DATA SUPPLIED:
------------------------

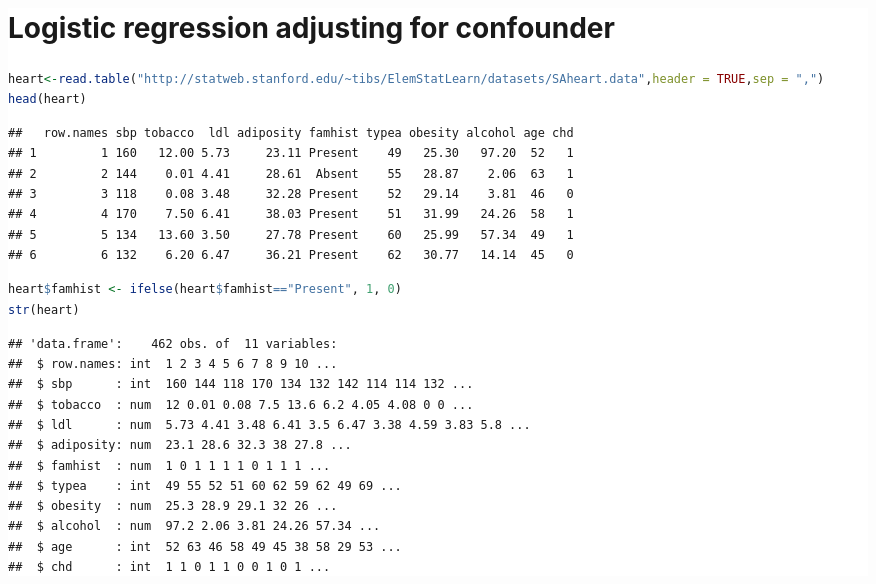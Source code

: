 Logistic regression adjusting for confounder
================

``` r
heart<-read.table("http://statweb.stanford.edu/~tibs/ElemStatLearn/datasets/SAheart.data",header = TRUE,sep = ",")
head(heart)
```

    ##   row.names sbp tobacco  ldl adiposity famhist typea obesity alcohol age chd
    ## 1         1 160   12.00 5.73     23.11 Present    49   25.30   97.20  52   1
    ## 2         2 144    0.01 4.41     28.61  Absent    55   28.87    2.06  63   1
    ## 3         3 118    0.08 3.48     32.28 Present    52   29.14    3.81  46   0
    ## 4         4 170    7.50 6.41     38.03 Present    51   31.99   24.26  58   1
    ## 5         5 134   13.60 3.50     27.78 Present    60   25.99   57.34  49   1
    ## 6         6 132    6.20 6.47     36.21 Present    62   30.77   14.14  45   0

``` r
heart$famhist <- ifelse(heart$famhist=="Present", 1, 0)
str(heart)
```

    ## 'data.frame':    462 obs. of  11 variables:
    ##  $ row.names: int  1 2 3 4 5 6 7 8 9 10 ...
    ##  $ sbp      : int  160 144 118 170 134 132 142 114 114 132 ...
    ##  $ tobacco  : num  12 0.01 0.08 7.5 13.6 6.2 4.05 4.08 0 0 ...
    ##  $ ldl      : num  5.73 4.41 3.48 6.41 3.5 6.47 3.38 4.59 3.83 5.8 ...
    ##  $ adiposity: num  23.1 28.6 32.3 38 27.8 ...
    ##  $ famhist  : num  1 0 1 1 1 1 0 1 1 1 ...
    ##  $ typea    : int  49 55 52 51 60 62 59 62 49 69 ...
    ##  $ obesity  : num  25.3 28.9 29.1 32 26 ...
    ##  $ alcohol  : num  97.2 2.06 3.81 24.26 57.34 ...
    ##  $ age      : int  52 63 46 58 49 45 38 58 29 53 ...
    ##  $ chd      : int  1 1 0 1 1 0 0 1 0 1 ...
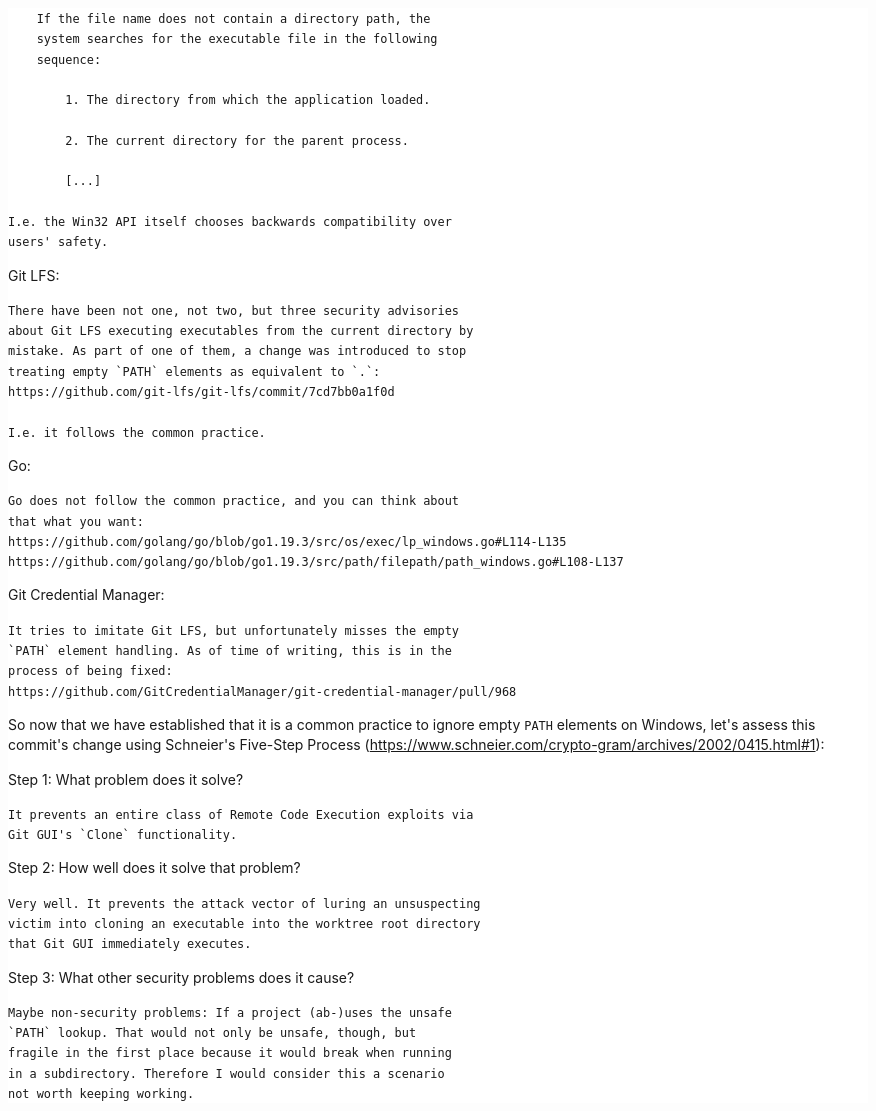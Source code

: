 		If the file name does not contain a directory path, the
		system searches for the executable file in the following
		sequence:

		    1. The directory from which the application loaded.

		    2. The current directory for the parent process.

		    [...]

	I.e. the Win32 API itself chooses backwards compatibility over
	users' safety.

Git LFS:

	There have been not one, not two, but three security advisories
	about Git LFS executing executables from the current directory by
	mistake. As part of one of them, a change was introduced to stop
	treating empty `PATH` elements as equivalent to `.`:
	https://github.com/git-lfs/git-lfs/commit/7cd7bb0a1f0d

	I.e. it follows the common practice.

Go:

	Go does not follow the common practice, and you can think about
	that what you want:
	https://github.com/golang/go/blob/go1.19.3/src/os/exec/lp_windows.go#L114-L135
	https://github.com/golang/go/blob/go1.19.3/src/path/filepath/path_windows.go#L108-L137

Git Credential Manager:

	It tries to imitate Git LFS, but unfortunately misses the empty
	`PATH` element handling. As of time of writing, this is in the
	process of being fixed:
	https://github.com/GitCredentialManager/git-credential-manager/pull/968

So now that we have established that it is a common practice to ignore
empty `PATH` elements on Windows, let's assess this commit's change
using Schneier's Five-Step Process
(https://www.schneier.com/crypto-gram/archives/2002/0415.html#1):

Step 1: What problem does it solve?

	It prevents an entire class of Remote Code Execution exploits via
	Git GUI's `Clone` functionality.

Step 2: How well does it solve that problem?

	Very well. It prevents the attack vector of luring an unsuspecting
	victim into cloning an executable into the worktree root directory
	that Git GUI immediately executes.

Step 3: What other security problems does it cause?

	Maybe non-security problems: If a project (ab-)uses the unsafe
	`PATH` lookup. That would not only be unsafe, though, but
	fragile in the first place because it would break when running
	in a subdirectory. Therefore I would consider this a scenario
	not worth keeping working.
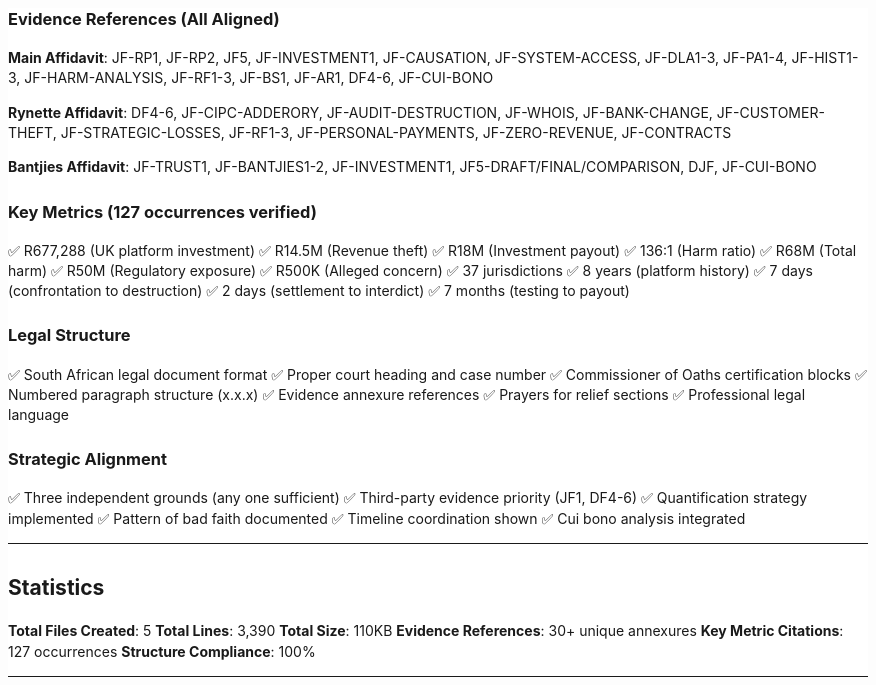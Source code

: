 ### Evidence References (All Aligned)
**Main Affidavit**: JF-RP1, JF-RP2, JF5, JF-INVESTMENT1, JF-CAUSATION, JF-SYSTEM-ACCESS, JF-DLA1-3, JF-PA1-4, JF-HIST1-3, JF-HARM-ANALYSIS, JF-RF1-3, JF-BS1, JF-AR1, DF4-6, JF-CUI-BONO

**Rynette Affidavit**: DF4-6, JF-CIPC-ADDERORY, JF-AUDIT-DESTRUCTION, JF-WHOIS, JF-BANK-CHANGE, JF-CUSTOMER-THEFT, JF-STRATEGIC-LOSSES, JF-RF1-3, JF-PERSONAL-PAYMENTS, JF-ZERO-REVENUE, JF-CONTRACTS

**Bantjies Affidavit**: JF-TRUST1, JF-BANTJIES1-2, JF-INVESTMENT1, JF5-DRAFT/FINAL/COMPARISON, DJF, JF-CUI-BONO

### Key Metrics (127 occurrences verified)
✅ R677,288 (UK platform investment)
✅ R14.5M (Revenue theft)
✅ R18M (Investment payout)
✅ 136:1 (Harm ratio)
✅ R68M (Total harm)
✅ R50M (Regulatory exposure)
✅ R500K (Alleged concern)
✅ 37 jurisdictions
✅ 8 years (platform history)
✅ 7 days (confrontation to destruction)
✅ 2 days (settlement to interdict)
✅ 7 months (testing to payout)

### Legal Structure
✅ South African legal document format
✅ Proper court heading and case number
✅ Commissioner of Oaths certification blocks
✅ Numbered paragraph structure (x.x.x)
✅ Evidence annexure references
✅ Prayers for relief sections
✅ Professional legal language

### Strategic Alignment
✅ Three independent grounds (any one sufficient)
✅ Third-party evidence priority (JF1, DF4-6)
✅ Quantification strategy implemented
✅ Pattern of bad faith documented
✅ Timeline coordination shown
✅ Cui bono analysis integrated

---

## Statistics

**Total Files Created**: 5
**Total Lines**: 3,390
**Total Size**: 110KB
**Evidence References**: 30+ unique annexures
**Key Metric Citations**: 127 occurrences
**Structure Compliance**: 100%

---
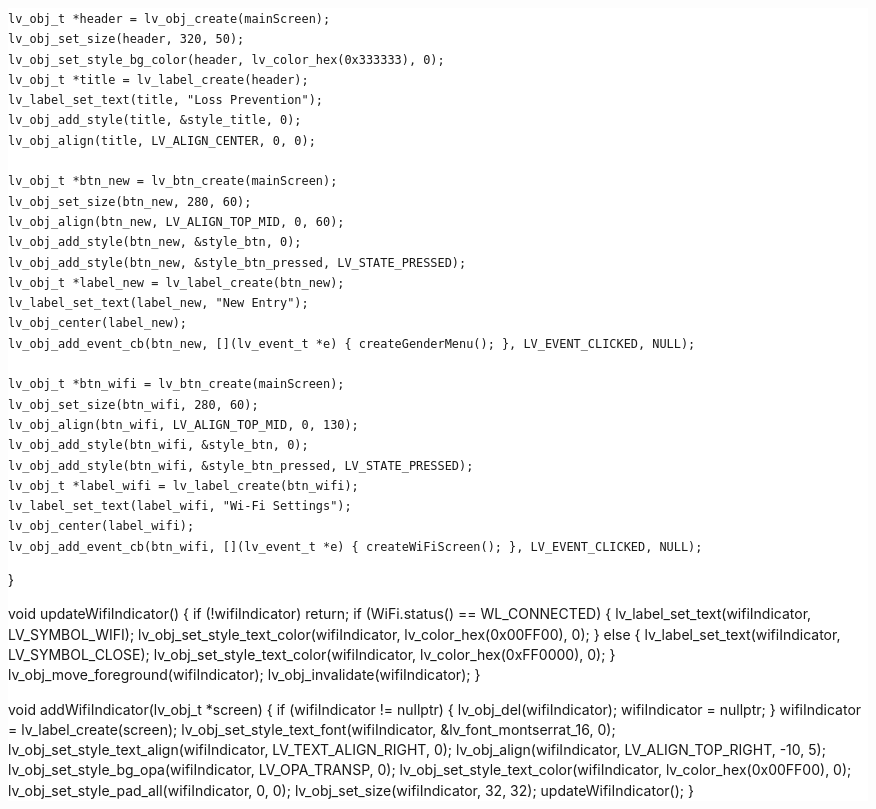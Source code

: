     lv_obj_t *header = lv_obj_create(mainScreen);
    lv_obj_set_size(header, 320, 50);
    lv_obj_set_style_bg_color(header, lv_color_hex(0x333333), 0);
    lv_obj_t *title = lv_label_create(header);
    lv_label_set_text(title, "Loss Prevention");
    lv_obj_add_style(title, &style_title, 0);
    lv_obj_align(title, LV_ALIGN_CENTER, 0, 0);

    lv_obj_t *btn_new = lv_btn_create(mainScreen);
    lv_obj_set_size(btn_new, 280, 60);
    lv_obj_align(btn_new, LV_ALIGN_TOP_MID, 0, 60);
    lv_obj_add_style(btn_new, &style_btn, 0);
    lv_obj_add_style(btn_new, &style_btn_pressed, LV_STATE_PRESSED);
    lv_obj_t *label_new = lv_label_create(btn_new);
    lv_label_set_text(label_new, "New Entry");
    lv_obj_center(label_new);
    lv_obj_add_event_cb(btn_new, [](lv_event_t *e) { createGenderMenu(); }, LV_EVENT_CLICKED, NULL);

    lv_obj_t *btn_wifi = lv_btn_create(mainScreen);
    lv_obj_set_size(btn_wifi, 280, 60);
    lv_obj_align(btn_wifi, LV_ALIGN_TOP_MID, 0, 130);
    lv_obj_add_style(btn_wifi, &style_btn, 0);
    lv_obj_add_style(btn_wifi, &style_btn_pressed, LV_STATE_PRESSED);
    lv_obj_t *label_wifi = lv_label_create(btn_wifi);
    lv_label_set_text(label_wifi, "Wi-Fi Settings");
    lv_obj_center(label_wifi);
    lv_obj_add_event_cb(btn_wifi, [](lv_event_t *e) { createWiFiScreen(); }, LV_EVENT_CLICKED, NULL);
}

void updateWifiIndicator() {
    if (!wifiIndicator) return;
    if (WiFi.status() == WL_CONNECTED) {
        lv_label_set_text(wifiIndicator, LV_SYMBOL_WIFI);
        lv_obj_set_style_text_color(wifiIndicator, lv_color_hex(0x00FF00), 0);
    } else {
        lv_label_set_text(wifiIndicator, LV_SYMBOL_CLOSE);
        lv_obj_set_style_text_color(wifiIndicator, lv_color_hex(0xFF0000), 0);
    }
    lv_obj_move_foreground(wifiIndicator);
    lv_obj_invalidate(wifiIndicator);
}

void addWifiIndicator(lv_obj_t *screen) {
    if (wifiIndicator != nullptr) {
        lv_obj_del(wifiIndicator);
        wifiIndicator = nullptr;
    }
    wifiIndicator = lv_label_create(screen);
    lv_obj_set_style_text_font(wifiIndicator, &lv_font_montserrat_16, 0);
    lv_obj_set_style_text_align(wifiIndicator, LV_TEXT_ALIGN_RIGHT, 0);
    lv_obj_align(wifiIndicator, LV_ALIGN_TOP_RIGHT, -10, 5);
    lv_obj_set_style_bg_opa(wifiIndicator, LV_OPA_TRANSP, 0);
    lv_obj_set_style_text_color(wifiIndicator, lv_color_hex(0x00FF00), 0);
    lv_obj_set_style_pad_all(wifiIndicator, 0, 0);
    lv_obj_set_size(wifiIndicator, 32, 32);
    updateWifiIndicator();
}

------------------------

WORK REQUEST: Produce only the lines from the line containing "R500K (Alleged concern)" through the line containing "(any one sufficient)", inclusive of both, exactly as they stand in the entries above.

ANSWER AREA:
✅ R500K (Alleged concern)
✅ 37 jurisdictions
✅ 8 years (platform history)
✅ 7 days (confrontation to destruction)
✅ 2 days (settlement to interdict)
✅ 7 months (testing to payout)

### Legal Structure
✅ South African legal document format
✅ Proper court heading and case number
✅ Commissioner of Oaths certification blocks
✅ Numbered paragraph structure (x.x.x)
✅ Evidence annexure references
✅ Prayers for relief sections
✅ Professional legal language

### Strategic Alignment
✅ Three independent grounds (any one sufficient)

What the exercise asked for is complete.